■ **EXCERPTED RECORDS**
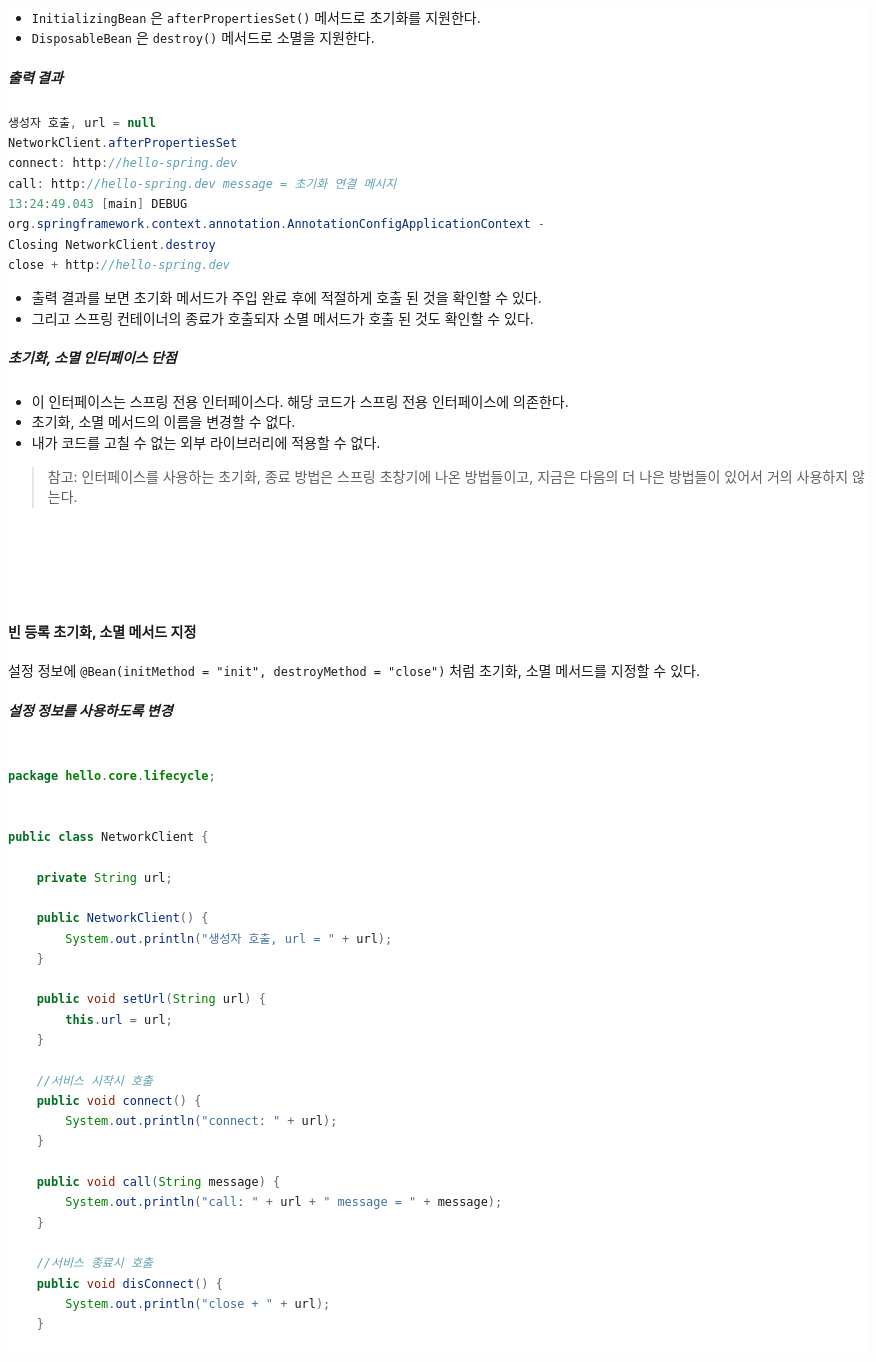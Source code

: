* `InitializingBean` 은 `afterPropertiesSet()` 메서드로 초기화를 지원한다.
* `DisposableBean` 은 `destroy()` 메서드로 소멸을 지원한다.

##### 출력 결과
```java
생성자 호출, url = null
NetworkClient.afterPropertiesSet
connect: http://hello-spring.dev
call: http://hello-spring.dev message = 초기화 연결 메시지
13:24:49.043 [main] DEBUG
org.springframework.context.annotation.AnnotationConfigApplicationContext -
Closing NetworkClient.destroy
close + http://hello-spring.dev
```
* 출력 결과를 보면 초기화 메서드가 주입 완료 후에 적절하게 호출 된 것을 확인할 수 있다.
* 그리고 스프링 컨테이너의 종료가 호출되자 소멸 메서드가 호출 된 것도 확인할 수 있다.

##### 초기화, 소멸 인터페이스 단점
* 이 인터페이스는 스프링 전용 인터페이스다. 해당 코드가 스프링 전용 인터페이스에 의존한다.
* 초기화, 소멸 메서드의 이름을 변경할 수 없다.
* 내가 코드를 고칠 수 없는 외부 라이브러리에 적용할 수 없다.

> 참고: 인터페이스를 사용하는 초기화, 종료 방법은 스프링 초창기에 나온 방법들이고, 지금은 다음의 더 나은 방법들이 있어서 거의 사용하지 않는다.

<br>
<br>
<br>
<br>

#### 빈 등록 초기화, 소멸 메서드 지정

설정 정보에 `@Bean(initMethod = "init", destroyMethod = "close")` 처럼 초기화, 소멸 메서드를
지정할 수 있다.

##### 설정 정보를 사용하도록 변경
```java

package hello.core.lifecycle;


public class NetworkClient {
    
    private String url;
    
    public NetworkClient() {
        System.out.println("생성자 호출, url = " + url);
    }
    
    public void setUrl(String url) {
        this.url = url;
    }
 
    //서비스 시작시 호출
    public void connect() {
        System.out.println("connect: " + url);
    }
    
    public void call(String message) {
        System.out.println("call: " + url + " message = " + message);
    }
 
    //서비스 종료시 호출
    public void disConnect() {
        System.out.println("close + " + url);
    }
 
```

■ **WORK INSTRUCTION**
Please reproduce all the material exactly. Pictures stay out of the copy.

■ **RESPONSE AREA**
Source code

:* `InitializingBean` 은 `afterPropertiesSet()` 메서드로 초기화를 지원한다.
* `DisposableBean` 은 `destroy()` 메서드로 소멸을 지원한다.

##### 출력 결과
```java
생성자 호출, url = null
NetworkClient.afterPropertiesSet
connect: http://hello-spring.dev
call: http://hello-spring.dev message = 초기화 연결 메시지
13:24:49.043 [main] DEBUG
org.springframework.context.annotation.AnnotationConfigApplicationContext -
Closing NetworkClient.destroy
close + http://hello-spring.dev
```
* 출력 결과를 보면 초기화 메서드가 주입 완료 후에 적절하게 호출 된 것을 확인할 수 있다.
* 그리고 스프링 컨테이너의 종료가 호출되자 소멸 메서드가 호출 된 것도 확인할 수 있다.

##### 초기화, 소멸 인터페이스 단점
* 이 인터페이스는 스프링 전용 인터페이스다. 해당 코드가 스프링 전용 인터페이스에 의존한다.
* 초기화, 소멸 메서드의 이름을 변경할 수 없다.
* 내가 코드를 고칠 수 없는 외부 라이브러리에 적용할 수 없다.

> 참고: 인터페이스를 사용하는 초기화, 종료 방법은 스프링 초창기에 나온 방법들이고, 지금은 다음의 더 나은 방법들이 있어서 거의 사용하지 않는다.

<br>
<br>
<br>
<br>

#### 빈 등록 초기화, 소멸 메서드 지정

설정 정보에 `@Bean(initMethod = "init", destroyMethod = "close")` 처럼 초기화, 소멸 메서드를
지정할 수 있다.

##### 설정 정보를 사용하도록 변경
```java

package hello.core.lifecycle;


public class NetworkClient {
    
    private String url;
    
    public NetworkClient() {
        System.out.println("생성자 호출, url = " + url);
    }
    
    public void setUrl(String url) {
        this.url = url;
    }
 
    //서비스 시작시 호출
    public void connect() {
        System.out.println("connect: " + url);
    }
    
    public void call(String message) {
        System.out.println("call: " + url + " message = " + message);
    }
 
    //서비스 종료시 호출
    public void disConnect() {
        System.out.println("close + " + url);
    }
 
```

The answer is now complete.